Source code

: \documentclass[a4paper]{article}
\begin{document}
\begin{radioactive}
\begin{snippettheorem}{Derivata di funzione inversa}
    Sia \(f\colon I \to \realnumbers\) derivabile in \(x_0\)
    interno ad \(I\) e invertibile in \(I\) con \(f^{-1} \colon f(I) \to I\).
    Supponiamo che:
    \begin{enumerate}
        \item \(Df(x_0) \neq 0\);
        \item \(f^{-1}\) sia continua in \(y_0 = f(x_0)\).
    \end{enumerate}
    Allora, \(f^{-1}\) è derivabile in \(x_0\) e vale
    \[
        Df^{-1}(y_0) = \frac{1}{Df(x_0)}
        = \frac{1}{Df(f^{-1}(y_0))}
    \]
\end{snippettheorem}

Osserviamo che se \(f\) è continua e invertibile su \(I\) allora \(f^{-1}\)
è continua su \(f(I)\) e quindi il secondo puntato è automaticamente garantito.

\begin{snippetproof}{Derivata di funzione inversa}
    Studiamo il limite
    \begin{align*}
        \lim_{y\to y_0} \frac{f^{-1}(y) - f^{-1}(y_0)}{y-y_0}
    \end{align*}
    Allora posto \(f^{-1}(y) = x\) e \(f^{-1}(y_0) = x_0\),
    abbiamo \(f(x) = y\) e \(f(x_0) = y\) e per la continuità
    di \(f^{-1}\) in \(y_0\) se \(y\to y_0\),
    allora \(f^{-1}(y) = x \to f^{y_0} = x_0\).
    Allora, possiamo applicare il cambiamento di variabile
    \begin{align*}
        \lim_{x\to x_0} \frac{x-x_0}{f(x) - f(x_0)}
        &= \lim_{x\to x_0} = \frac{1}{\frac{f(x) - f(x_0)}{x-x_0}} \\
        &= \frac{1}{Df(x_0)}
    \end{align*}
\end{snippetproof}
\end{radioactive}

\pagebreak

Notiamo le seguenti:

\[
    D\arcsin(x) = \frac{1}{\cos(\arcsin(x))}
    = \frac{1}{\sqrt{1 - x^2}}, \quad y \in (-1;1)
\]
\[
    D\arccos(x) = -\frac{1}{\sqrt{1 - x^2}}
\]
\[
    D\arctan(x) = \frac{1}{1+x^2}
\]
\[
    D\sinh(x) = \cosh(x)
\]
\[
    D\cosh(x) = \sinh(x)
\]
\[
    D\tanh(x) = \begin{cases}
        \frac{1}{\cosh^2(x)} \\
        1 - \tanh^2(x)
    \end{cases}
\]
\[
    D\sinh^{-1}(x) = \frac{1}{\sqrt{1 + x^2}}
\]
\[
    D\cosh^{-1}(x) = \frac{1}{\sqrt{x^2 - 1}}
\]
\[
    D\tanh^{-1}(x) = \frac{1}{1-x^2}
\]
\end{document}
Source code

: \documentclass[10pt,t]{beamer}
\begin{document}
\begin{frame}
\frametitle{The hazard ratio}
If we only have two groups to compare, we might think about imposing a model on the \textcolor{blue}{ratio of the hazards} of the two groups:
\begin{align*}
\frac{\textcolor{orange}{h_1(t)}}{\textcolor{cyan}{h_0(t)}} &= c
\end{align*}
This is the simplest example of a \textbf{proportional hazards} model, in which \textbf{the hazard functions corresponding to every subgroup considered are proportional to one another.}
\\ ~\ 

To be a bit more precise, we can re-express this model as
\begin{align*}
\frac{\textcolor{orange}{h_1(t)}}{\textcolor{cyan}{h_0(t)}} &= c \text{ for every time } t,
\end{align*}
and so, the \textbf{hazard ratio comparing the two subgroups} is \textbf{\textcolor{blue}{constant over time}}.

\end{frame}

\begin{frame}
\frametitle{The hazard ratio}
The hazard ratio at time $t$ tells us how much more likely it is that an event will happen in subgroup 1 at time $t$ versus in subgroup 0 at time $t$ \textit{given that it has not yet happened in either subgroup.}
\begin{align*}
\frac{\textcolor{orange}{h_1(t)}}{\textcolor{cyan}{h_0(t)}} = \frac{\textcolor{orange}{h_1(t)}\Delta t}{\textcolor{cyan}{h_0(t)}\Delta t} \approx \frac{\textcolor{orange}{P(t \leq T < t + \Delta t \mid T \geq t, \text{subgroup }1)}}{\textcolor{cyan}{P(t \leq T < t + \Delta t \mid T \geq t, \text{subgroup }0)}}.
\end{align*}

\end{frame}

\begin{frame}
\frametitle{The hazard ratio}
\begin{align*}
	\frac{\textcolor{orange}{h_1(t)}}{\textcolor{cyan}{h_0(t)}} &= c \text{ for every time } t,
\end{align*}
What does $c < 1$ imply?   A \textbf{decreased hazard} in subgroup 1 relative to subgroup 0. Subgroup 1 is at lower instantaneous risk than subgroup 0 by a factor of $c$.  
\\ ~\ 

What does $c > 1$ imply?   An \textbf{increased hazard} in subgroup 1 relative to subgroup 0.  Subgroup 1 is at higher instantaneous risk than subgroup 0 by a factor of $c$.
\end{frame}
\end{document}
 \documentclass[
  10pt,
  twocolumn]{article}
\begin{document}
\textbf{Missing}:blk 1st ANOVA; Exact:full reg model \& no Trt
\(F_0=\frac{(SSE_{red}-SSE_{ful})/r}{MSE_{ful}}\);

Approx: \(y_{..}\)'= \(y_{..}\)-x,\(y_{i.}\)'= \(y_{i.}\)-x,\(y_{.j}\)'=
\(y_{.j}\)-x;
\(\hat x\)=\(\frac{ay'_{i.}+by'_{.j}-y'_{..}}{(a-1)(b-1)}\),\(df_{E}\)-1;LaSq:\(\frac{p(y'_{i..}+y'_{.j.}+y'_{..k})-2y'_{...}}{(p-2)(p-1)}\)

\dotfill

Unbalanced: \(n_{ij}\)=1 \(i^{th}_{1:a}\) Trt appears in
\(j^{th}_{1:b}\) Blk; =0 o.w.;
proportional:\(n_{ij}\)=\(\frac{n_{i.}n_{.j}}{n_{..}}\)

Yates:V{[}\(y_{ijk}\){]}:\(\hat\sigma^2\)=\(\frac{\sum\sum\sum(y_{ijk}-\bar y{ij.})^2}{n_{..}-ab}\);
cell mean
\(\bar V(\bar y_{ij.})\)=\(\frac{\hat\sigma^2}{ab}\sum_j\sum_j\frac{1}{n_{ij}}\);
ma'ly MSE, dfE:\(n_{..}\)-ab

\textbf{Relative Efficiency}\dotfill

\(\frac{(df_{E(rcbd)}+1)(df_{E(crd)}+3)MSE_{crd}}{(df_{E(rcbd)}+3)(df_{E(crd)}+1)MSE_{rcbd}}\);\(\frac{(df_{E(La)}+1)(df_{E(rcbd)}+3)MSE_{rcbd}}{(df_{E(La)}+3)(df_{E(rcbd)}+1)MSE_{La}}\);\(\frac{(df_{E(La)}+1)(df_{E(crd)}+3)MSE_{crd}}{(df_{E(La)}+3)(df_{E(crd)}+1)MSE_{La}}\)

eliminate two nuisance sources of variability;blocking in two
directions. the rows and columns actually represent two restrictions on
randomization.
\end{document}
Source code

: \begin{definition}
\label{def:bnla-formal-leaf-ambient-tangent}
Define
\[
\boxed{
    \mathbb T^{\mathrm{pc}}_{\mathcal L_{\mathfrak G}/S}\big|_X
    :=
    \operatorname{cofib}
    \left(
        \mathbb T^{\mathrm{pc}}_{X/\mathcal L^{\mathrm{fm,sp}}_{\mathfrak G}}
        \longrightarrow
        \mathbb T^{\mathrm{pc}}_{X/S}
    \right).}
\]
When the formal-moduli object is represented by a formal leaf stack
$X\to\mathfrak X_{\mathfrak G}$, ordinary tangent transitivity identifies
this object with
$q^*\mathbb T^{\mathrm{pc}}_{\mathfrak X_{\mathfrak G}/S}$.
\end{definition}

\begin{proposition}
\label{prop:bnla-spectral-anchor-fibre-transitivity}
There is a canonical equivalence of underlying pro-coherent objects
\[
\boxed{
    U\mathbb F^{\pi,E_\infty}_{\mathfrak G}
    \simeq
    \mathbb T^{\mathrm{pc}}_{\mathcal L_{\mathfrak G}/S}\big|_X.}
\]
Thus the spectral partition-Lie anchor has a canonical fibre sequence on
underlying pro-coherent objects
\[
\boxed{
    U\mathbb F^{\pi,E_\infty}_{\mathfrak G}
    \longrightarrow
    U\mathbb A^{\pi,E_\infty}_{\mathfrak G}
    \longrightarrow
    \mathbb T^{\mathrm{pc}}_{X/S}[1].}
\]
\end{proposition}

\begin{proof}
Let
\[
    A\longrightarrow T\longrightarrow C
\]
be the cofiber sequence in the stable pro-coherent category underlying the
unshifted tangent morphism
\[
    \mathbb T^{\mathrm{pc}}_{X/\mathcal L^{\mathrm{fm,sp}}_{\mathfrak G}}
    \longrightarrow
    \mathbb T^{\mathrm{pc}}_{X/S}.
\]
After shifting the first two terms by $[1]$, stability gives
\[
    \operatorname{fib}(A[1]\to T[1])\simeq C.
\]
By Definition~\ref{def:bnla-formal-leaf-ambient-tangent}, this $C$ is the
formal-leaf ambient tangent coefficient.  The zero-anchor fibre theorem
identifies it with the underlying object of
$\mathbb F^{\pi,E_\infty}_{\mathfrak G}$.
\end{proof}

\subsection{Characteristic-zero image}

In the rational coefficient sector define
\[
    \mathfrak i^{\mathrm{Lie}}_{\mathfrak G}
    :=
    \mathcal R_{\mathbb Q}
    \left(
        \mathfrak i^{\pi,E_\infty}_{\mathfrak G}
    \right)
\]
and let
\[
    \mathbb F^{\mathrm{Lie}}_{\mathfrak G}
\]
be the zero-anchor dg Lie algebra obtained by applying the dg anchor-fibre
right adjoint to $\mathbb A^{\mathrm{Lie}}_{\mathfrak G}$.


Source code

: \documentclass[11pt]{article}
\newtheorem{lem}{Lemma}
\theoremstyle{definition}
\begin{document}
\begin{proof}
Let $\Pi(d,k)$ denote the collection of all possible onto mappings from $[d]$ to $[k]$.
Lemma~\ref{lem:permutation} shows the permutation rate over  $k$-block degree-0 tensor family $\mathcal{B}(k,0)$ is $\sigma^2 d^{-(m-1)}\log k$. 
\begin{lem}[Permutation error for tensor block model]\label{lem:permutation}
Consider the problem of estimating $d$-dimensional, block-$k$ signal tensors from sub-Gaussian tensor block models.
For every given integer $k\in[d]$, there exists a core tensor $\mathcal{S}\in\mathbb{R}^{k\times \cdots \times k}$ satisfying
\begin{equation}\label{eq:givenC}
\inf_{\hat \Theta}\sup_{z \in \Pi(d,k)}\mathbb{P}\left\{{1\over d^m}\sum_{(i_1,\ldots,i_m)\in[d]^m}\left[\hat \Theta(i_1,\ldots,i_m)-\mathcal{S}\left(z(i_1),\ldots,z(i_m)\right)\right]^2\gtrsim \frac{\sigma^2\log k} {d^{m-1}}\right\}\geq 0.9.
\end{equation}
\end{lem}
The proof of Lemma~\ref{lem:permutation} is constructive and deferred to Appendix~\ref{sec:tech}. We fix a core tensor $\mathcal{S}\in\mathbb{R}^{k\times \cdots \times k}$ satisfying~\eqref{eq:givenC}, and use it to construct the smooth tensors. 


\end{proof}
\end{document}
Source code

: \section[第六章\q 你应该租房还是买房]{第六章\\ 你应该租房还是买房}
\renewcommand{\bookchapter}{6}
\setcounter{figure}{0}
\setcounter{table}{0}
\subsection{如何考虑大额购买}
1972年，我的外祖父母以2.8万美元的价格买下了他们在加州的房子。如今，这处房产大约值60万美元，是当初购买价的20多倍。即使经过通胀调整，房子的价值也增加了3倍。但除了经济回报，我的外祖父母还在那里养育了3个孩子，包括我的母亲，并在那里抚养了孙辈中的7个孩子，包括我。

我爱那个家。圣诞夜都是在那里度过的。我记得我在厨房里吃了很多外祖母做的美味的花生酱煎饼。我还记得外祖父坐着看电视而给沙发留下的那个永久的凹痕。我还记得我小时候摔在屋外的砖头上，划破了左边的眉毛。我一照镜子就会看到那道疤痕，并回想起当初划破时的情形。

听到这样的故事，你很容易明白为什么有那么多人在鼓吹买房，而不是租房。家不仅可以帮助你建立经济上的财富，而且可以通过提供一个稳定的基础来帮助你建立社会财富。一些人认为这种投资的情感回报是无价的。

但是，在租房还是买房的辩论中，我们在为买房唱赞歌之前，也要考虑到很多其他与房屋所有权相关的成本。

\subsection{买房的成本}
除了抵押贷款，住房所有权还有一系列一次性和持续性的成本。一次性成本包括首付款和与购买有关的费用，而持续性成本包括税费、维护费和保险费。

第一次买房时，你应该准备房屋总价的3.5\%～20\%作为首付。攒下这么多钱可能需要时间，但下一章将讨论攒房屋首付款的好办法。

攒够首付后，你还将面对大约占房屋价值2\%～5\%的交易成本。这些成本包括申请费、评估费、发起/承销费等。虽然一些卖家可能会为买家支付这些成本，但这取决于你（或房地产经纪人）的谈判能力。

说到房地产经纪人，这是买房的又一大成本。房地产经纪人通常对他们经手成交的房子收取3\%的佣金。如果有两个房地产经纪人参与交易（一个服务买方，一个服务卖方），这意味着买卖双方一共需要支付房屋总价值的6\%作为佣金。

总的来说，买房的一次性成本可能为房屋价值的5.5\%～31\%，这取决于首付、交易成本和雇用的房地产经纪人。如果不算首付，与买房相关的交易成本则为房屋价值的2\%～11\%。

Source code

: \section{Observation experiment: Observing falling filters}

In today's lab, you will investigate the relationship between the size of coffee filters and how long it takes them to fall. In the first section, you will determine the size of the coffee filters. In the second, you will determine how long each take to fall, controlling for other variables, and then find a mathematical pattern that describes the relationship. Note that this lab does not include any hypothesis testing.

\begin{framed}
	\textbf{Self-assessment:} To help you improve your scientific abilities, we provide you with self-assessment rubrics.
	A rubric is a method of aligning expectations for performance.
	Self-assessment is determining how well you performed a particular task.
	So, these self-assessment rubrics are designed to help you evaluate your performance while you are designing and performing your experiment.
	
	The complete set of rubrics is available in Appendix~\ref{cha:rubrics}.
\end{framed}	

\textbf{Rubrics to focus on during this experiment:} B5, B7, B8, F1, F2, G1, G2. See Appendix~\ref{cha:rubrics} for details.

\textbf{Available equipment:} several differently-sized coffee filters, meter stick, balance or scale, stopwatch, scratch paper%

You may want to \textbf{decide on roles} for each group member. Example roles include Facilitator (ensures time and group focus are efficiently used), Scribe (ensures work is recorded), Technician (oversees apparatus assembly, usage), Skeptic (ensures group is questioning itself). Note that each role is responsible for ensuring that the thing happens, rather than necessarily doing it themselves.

### Work task
Find all lines in the records that hold the word "equation". Copy them.

### Solution to the exercise
\begin{equation}\label{eq:givenC}
\end{equation}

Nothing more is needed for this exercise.